大森 22名を採用しました。毎年20名前後を採用していますが、今年は製造や設計など技術系が多くなりました。
――御社を志望する学生の傾向は。
大森 以前に比べ、包装の知名度が上がっていますね。包装業界を中心に就職活動をする学生は多く、中には包装機械の競合メーカーを受験したという学生もいました。当社の名前は一般の方にはなかなか浸透はしないのですが、それでも志望する学生は熱心に業界の勉強をし、受験に臨んでいます。ものづくり系の学校を卒業した学生に人気が高く、量産型ではなく一品一品を作り上げるところに魅力を感じているのでしょう。
――その熱意はうれしい。
大森 ジャパンパック(日本国際包装機械展、隔年で10月に開催)がある年は会場で内定式を行ないます。当社のことはもちろん、ユーザーや取引先、そして包装業界全般を肌で感じてもらい、その雰囲気をつかんでもらっていますよ。
――カナダの拠点設立の経緯は。
大森 当社が50%の株式を買収した在カナダ北米販売代理店のBWクーニー社をオーモリ・ノース・アメリカに登記変更して設立、北米市場全体の包装機販売拠点となります。5年をめどに全株を取得します。BWクーニー社はもともと北米の代理店として利益率も高く、しっかりとした会社で良きパートナーでした。あちらの代表は私と同い年。しかし、あいにく後継者がいなかったため、当社が引き継ぐことで合意しました。

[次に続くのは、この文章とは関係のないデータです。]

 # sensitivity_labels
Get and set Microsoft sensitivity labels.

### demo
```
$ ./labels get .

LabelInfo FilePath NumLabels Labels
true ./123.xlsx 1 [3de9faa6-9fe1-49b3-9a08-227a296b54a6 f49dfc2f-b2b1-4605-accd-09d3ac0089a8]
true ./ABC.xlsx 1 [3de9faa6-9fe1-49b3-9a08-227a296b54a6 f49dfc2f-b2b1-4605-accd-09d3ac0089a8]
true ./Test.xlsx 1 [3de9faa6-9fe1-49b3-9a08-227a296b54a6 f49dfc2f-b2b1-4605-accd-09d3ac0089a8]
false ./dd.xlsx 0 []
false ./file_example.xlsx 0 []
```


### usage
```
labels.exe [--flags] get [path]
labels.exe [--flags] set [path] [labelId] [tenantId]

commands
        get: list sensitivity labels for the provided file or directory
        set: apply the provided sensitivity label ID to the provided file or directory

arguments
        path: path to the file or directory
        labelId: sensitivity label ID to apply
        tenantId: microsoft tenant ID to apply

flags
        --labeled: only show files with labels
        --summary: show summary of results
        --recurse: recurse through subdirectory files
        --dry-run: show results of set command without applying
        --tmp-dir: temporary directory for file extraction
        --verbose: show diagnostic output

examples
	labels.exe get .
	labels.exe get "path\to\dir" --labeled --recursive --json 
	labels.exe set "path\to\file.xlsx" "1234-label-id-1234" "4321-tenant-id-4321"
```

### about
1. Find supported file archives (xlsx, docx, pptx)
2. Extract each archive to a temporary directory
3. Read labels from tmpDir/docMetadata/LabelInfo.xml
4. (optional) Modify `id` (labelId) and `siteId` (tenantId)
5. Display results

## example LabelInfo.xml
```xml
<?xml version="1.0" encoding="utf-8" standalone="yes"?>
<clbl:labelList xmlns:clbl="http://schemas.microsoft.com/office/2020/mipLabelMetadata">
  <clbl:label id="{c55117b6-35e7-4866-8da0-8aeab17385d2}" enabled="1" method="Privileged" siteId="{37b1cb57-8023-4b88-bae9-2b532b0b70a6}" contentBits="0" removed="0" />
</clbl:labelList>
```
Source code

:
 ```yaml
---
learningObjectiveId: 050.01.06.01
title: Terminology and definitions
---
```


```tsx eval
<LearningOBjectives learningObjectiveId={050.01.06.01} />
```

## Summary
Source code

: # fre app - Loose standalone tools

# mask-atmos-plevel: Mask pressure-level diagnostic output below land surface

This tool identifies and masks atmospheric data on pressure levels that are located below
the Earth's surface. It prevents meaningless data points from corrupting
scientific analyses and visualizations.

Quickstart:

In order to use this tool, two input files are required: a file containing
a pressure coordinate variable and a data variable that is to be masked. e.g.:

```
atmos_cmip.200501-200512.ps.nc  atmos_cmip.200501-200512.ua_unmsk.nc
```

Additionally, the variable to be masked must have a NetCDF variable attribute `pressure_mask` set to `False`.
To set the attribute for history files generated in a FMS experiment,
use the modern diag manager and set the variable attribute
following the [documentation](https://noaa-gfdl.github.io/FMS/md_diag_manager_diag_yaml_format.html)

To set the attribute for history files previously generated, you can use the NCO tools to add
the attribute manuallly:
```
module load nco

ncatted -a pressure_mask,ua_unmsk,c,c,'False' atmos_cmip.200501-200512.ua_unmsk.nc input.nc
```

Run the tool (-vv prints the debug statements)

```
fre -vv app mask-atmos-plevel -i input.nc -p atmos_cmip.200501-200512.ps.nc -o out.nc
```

ここを拠点に、既に北米で500台以上の納入実績があるトレーラッパー「STN8500シリーズ、STCシリーズ、DW2500Nシリーズ」の販売をさらに伸ばし、一般食品業界と医薬品業界に横ピロー包装機のEP-7000シリーズ、S-5000シリーズ、Se-5000シリーズ、M-5000シリーズを販売します。後工程の集積、小箱詰め、段ボールケース詰めなどの一貫包装ラインも、省力化の提案とともに順次市場に投入する計画です。
――今後の展望は。
大森 さくら工房を1日も早くフル稼働に持っていきます。生産能力は確実にレベルアップします。確実な仕事をするために、スペースがなくて今まで応じられなかった案件でも対応できるようになります。
社員のモチベーションも上がっています。これだけの“工房”を建てるとやる気になる、いや、やらなければならないという気持ちに誰もがなっています。若手のプロジェクトチームを中心に社員全員で完成させた新工場。そこに自分の意見が1つでも反映されているのは嬉しいことですから。